The Appellant in his defence gave unsworn testimony denying the offence. He further stated that he could not recall where he was on the day in question.
The offence occurred at 7. 30pm the prosecution evidence was that the Appellant was recognized by means of security lights from the Airport. The prosecution however did not lead evidence of the distance between those security lights and the scene of robbery. Paulo in his evidence stated that he walked away from the Airport and met with the first man who he recognized as the Appellant at a place he called Highridge. No evidence was led by the prosecution with regard to the distance between the Airport and Highridge. Similarly, there was no evidence of the intensity of the light or of the approximate time that Paulo had in observing the first man. Such inquiry is imperative when the circumstances of visual identification are difficult. The Court of Appeal in the case MAITANYI -VS- REPUBLIC (1986) KLR 198 set out the steps of inquiry that should be undertaken when the identification is under difficult circumstances. The Court in that case held as follows-
“1. Although it is trite law that a fact may be proved by the
testimony of a single witness, this does not lessen the need for testing with the greatest care the evidence of a single witness respecting identification, especially when it is known that the conditions favouring a correct identification were difficult.

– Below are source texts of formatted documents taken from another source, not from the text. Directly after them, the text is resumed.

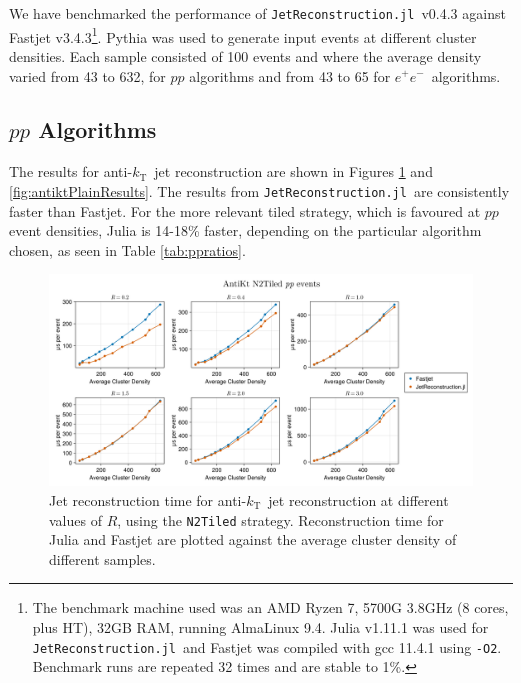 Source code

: \documentclass{webofc}
\newcommand{\akt}{anti-${k}_\text{T}$}
\newcommand{\JR}{\texttt{JetReconstruction.jl}}
\newcommand{\ee}{$e^+e^-$}
\begin{document}
We have benchmarked the performance of \JR\ v0.4.3 against Fastjet
v3.4.3\footnote{The benchmark machine used was an AMD Ryzen 7, 5700G 3.8GHz (8
cores, plus HT), 32GB RAM, running AlmaLinux 9.4. Julia v1.11.1 was used for
\JR\ and Fastjet was compiled with gcc 11.4.1 using \texttt{-O2}. Benchmark runs
are repeated 32 times and are stable to 1\%.}. Pythia was used to generate input
events at different cluster densities. Each sample consisted of 100 events and
where the average density varied from 43 to 632, for $pp$ algorithms and from 43 to
65 for \ee\ algorithms.

\subsection{$pp$ Algorithms}

The results for \akt\ jet reconstruction are shown in Figures
\ref{fig:antiktTiledResults} and \ref{fig:antiktPlainResults}. The results from
\JR\ are consistently faster than Fastjet. For the more relevant tiled strategy,
which is favoured at $pp$ event densities, Julia is 14-18\% faster, depending on
the particular algorithm chosen, as seen in Table \ref{tab:ppratios}.

\begin{figure}[ht]
    \begin{center}
        \includegraphics[width=0.8\linewidth]{Alma9-AMD-Ryzen7-Julia-Fastjet-AntiKt-N2Tiled-MultiR.png}
        \caption{Jet reconstruction time for \akt\ jet reconstruction at different values of $R$, using the \texttt{N2Tiled} strategy. Reconstruction time for Julia and Fastjet are plotted against the average cluster density of different samples.}
        \label{fig:antiktTiledResults}
    \end{center}
\end{figure}
\end{document}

When testing the evidence of a single witness a careful inquiry ought to be made into the nature of the light available conditions and whether the witness was able to make a true impression and description.
The Court must warn itself of the danger of relying on the evidence of a single identifying witness. It is not enough for the court to warn itself after making the decision, it must do so when the evidence is being considered and before the decision is made.
Failure to undertake an inquiry of careful testing is an error of law and such evidence cannot safely support a conviction.”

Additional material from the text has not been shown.